I'm going to do something a little different tonight, because I'm feeling slightly creative. This afternoon, I finished a draft of a poem on which I've been working for several weeks. I think it's good, but I can't be sure just yet. Got to give it a couple of days.
However, I am still feeling a little creative, so I decided to write a quick poem of the chapter titles of Pilgrim at Tinker Creek. I thumbed through my copy of the book this evening, and, unlike other times, no particular passage stuck in my head. But I kept coming back to the headings of each chapter. They use sometimes beautiful, sometimes strange terms. I thought to myself, here's a poem just waiting to be written.

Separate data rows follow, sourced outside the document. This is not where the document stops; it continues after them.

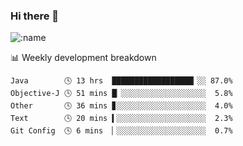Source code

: ### Hi there 👋

<!--
**lv2020/lv2020** is a ✨ _special_ ✨ repository because its `README.md` (this file) appears on your GitHub profile.

Here are some ideas to get you started:

- 🔭 I’m currently working on ...
- 🌱 I’m currently learning ...
- 👯 I’m looking to collaborate on ...
- 🤔 I’m looking for help with ...
- 💬 Ask me about ...
- 📫 How to reach me: ...
- 😄 Pronouns: ...
- ⚡ Fun fact: ...
-->
![:name](https://count.getloli.com/get/@:lv2020)
 <!-- waka-box start -->
📊 Weekly development breakdown
```text
Java        🕓 13 hrs  ██████████████████▎░░ 87.0%
Objective-J 🕓 51 mins █▏░░░░░░░░░░░░░░░░░░░  5.8%
Other       🕓 36 mins ▊░░░░░░░░░░░░░░░░░░░░  4.0%
Text        🕓 20 mins ▍░░░░░░░░░░░░░░░░░░░░  2.3%
Git Config  🕓 6 mins  ▏░░░░░░░░░░░░░░░░░░░░  0.7%
```
<!-- Powered by https://github.com/YouEclipse/waka-box-go . -->
<!-- waka-box end -->
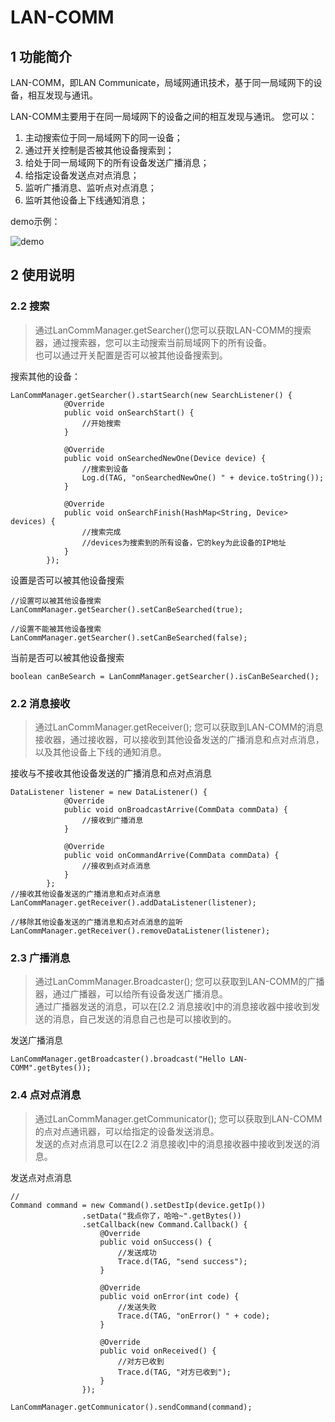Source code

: # LAN-COMM
## 1 功能简介
LAN-COMM，即LAN Communicate，局域网通讯技术，基于同一局域网下的设备，相互发现与通讯。

LAN-COMM主要用于在同一局域网下的设备之间的相互发现与通讯。
您可以：

1. 主动搜索位于同一局域网下的同一设备；
2. 通过开关控制是否被其他设备搜索到；
3. 给处于同一局域网下的所有设备发送广播消息；
4. 给指定设备发送点对点消息；
5. 监听广播消息、监听点对点消息；
6. 监听其他设备上下线通知消息；

demo示例：

![demo](D:\develop\code\lancommdemo\doc\img\demo.gif)


## 2 使用说明
### 2.2 搜索
> 通过LanCommManager.getSearcher()您可以获取LAN-COMM的搜索器，通过搜索器，您可以主动搜索当前局域网下的所有设备。  
也可以通过开关配置是否可以被其他设备搜索到。  

搜索其他的设备：
```
LanCommManager.getSearcher().startSearch(new SearchListener() {
            @Override
            public void onSearchStart() {
                //开始搜索
            }

            @Override
            public void onSearchedNewOne(Device device) {
                //搜索到设备
                Log.d(TAG, "onSearchedNewOne() " + device.toString());
            }

            @Override
            public void onSearchFinish(HashMap<String, Device> devices) {
                //搜索完成
                //devices为搜索到的所有设备，它的key为此设备的IP地址
            }
        });
```


设置是否可以被其他设备搜索
```
//设置可以被其他设备搜索
LanCommManager.getSearcher().setCanBeSearched(true);

//设置不能被其他设备搜索
LanCommManager.getSearcher().setCanBeSearched(false);
```


当前是否可以被其他设备搜索
```
boolean canBeSearch = LanCommManager.getSearcher().isCanBeSearched();
```

### 2.2 消息接收
> 通过LanCommManager.getReceiver(); 您可以获取到LAN-COMM的消息接收器，通过接收器，可以接收到其他设备发送的广播消息和点对点消息，以及其他设备上下线的通知消息。  

接收与不接收其他设备发送的广播消息和点对点消息
```
DataListener listener = new DataListener() {
            @Override
            public void onBroadcastArrive(CommData commData) {
                //接收到广播消息
            }

            @Override
            public void onCommandArrive(CommData commData) {
                //接收到点对点消息
            }
        };
//接收其他设备发送的广播消息和点对点消息
LanCommManager.getReceiver().addDataListener(listener);

//移除其他设备发送的广播消息和点对点消息的监听
LanCommManager.getReceiver().removeDataListener(listener);
```
### 2.3 广播消息
> 通过LanCommManager.Broadcaster(); 您可以获取到LAN-COMM的广播器，通过广播器，可以给所有设备发送广播消息。  
通过广播器发送的消息，可以在[2.2 消息接收]中的消息接收器中接收到发送的消息，自己发送的消息自己也是可以接收到的。  

发送广播消息
```
LanCommManager.getBroadcaster().broadcast("Hello LAN-COMM".getBytes());
```

### 2.4 点对点消息
> 通过LanCommManager.getCommunicator(); 您可以获取到LAN-COMM的点对点通讯器，可以给指定的设备发送消息。  
发送的点对点消息可以在[2.2 消息接收]中的消息接收器中接收到发送的消息。

发送点对点消息
```
//
Command command = new Command().setDestIp(device.getIp())
                .setData("我点你了，哈哈~".getBytes())
                .setCallback(new Command.Callback() {
                    @Override
                    public void onSuccess() {
                        //发送成功
                        Trace.d(TAG, "send success");
                    }

                    @Override
                    public void onError(int code) {
                        //发送失败
                        Trace.d(TAG, "onError() " + code);
                    }

                    @Override
                    public void onReceived() {
                        //对方已收到
                        Trace.d(TAG, "对方已收到");
                    }
                });

LanCommManager.getCommunicator().sendCommand(command);
```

So, please keep in mind that this is a first and last draft. It is for amusement, not serious contemplation. A poetic exercise. Nothing more. Nothing less.
Poem After Annie Dillard
by: Saint Marty
Heaven and Earth in jest look down and up
at us, seeing only the pitiful winter skins
of polar bears, black as the fixed universe
where everything revolves around this planet,
untying the knot of cornel bark, jettisoning
the present into the grasshoppers of spring.
Intricacy is nothing more than a flood of silt,
the fecundity left behind by tsunamis, where
landscape shifts, moves its ass like some teenage
boy stalking a neighbor girl, his nightwatch
from his bedroom window rewarded
with the horns of the altar, bright northing
glimpses of her neck, shoulders, the waters
of separation that map the blades of her back.